Exercise instructions :: Print all of the data exactly, but drop the pictures.
##### Source material #####
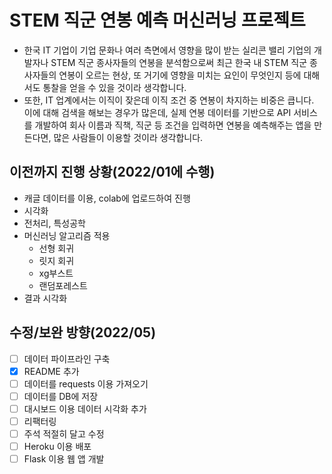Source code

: # STEM 직군 연봉 예측 머신러닝 프로젝트  

* 한국 IT 기업이 기업 문화나 여러 측면에서 영향을 많이 받는 실리콘 밸리 기업의 개발자나 STEM 직군 종사자들의 연봉을 분석함으로써 최근 한국 내 STEM 직군 종사자들의 연봉이 오르는 현상, 또 거기에 영향을 미치는 요인이 무엇인지 등에 대해서도 통찰을 얻을 수 있을 것이라 생각합니다. 
* 또한, IT 업계에서는 이직이 잦은데 이직 조건 중 연봉이 차지하는 비중은 큽니다. 이에 대해 검색을 해보는 경우가 많은데, 실제 연봉 데이터를 기반으로 API 서비스를 개발하여 회사 이름과 직책, 직군 등 조건을 입력하면 연봉을 예측해주는 앱을 만든다면, 많은 사람들이 이용할 것이라 생각합니다.




## 이전까지 진행 상황(2022/01에 수행)
* 캐글 데이터를 이용, colab에 업로드하여 진행
* 시각화
* 전처리, 특성공학
* 머신러닝 알고리즘 적용
  * 선형 회귀
  * 릿지 회귀
  * xg부스트
  * 랜덤포레스트
* 결과 시각화


## 수정/보완 방향(2022/05)
* [ ] 데이터 파이프라인 구축
* [x] README 추가
* [ ] 데이터를 requests 이용 가져오기
* [ ] 데이터를 DB에 저장
* [ ] 대시보드 이용 데이터 시각화 추가
* [ ] 리팩터링
* [ ] 주석 적절히 달고 수정
* [ ] Heroku 이용 배포
* [ ] Flask 이용 웹 앱 개발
#####
Exercise output ::
Source code

: # STEM 직군 연봉 예측 머신러닝 프로젝트  

* 한국 IT 기업이 기업 문화나 여러 측면에서 영향을 많이 받는 실리콘 밸리 기업의 개발자나 STEM 직군 종사자들의 연봉을 분석함으로써 최근 한국 내 STEM 직군 종사자들의 연봉이 오르는 현상, 또 거기에 영향을 미치는 요인이 무엇인지 등에 대해서도 통찰을 얻을 수 있을 것이라 생각합니다. 
* 또한, IT 업계에서는 이직이 잦은데 이직 조건 중 연봉이 차지하는 비중은 큽니다. 이에 대해 검색을 해보는 경우가 많은데, 실제 연봉 데이터를 기반으로 API 서비스를 개발하여 회사 이름과 직책, 직군 등 조건을 입력하면 연봉을 예측해주는 앱을 만든다면, 많은 사람들이 이용할 것이라 생각합니다.




## 이전까지 진행 상황(2022/01에 수행)
* 캐글 데이터를 이용, colab에 업로드하여 진행
* 시각화
* 전처리, 특성공학
* 머신러닝 알고리즘 적용
  * 선형 회귀
  * 릿지 회귀
  * xg부스트
  * 랜덤포레스트
* 결과 시각화


## 수정/보완 방향(2022/05)
* [ ] 데이터 파이프라인 구축
* [x] README 추가
* [ ] 데이터를 requests 이용 가져오기
* [ ] 데이터를 DB에 저장
* [ ] 대시보드 이용 데이터 시각화 추가
* [ ] 리팩터링
* [ ] 주석 적절히 달고 수정
* [ ] Heroku 이용 배포
* [ ] Flask 이용 웹 앱 개발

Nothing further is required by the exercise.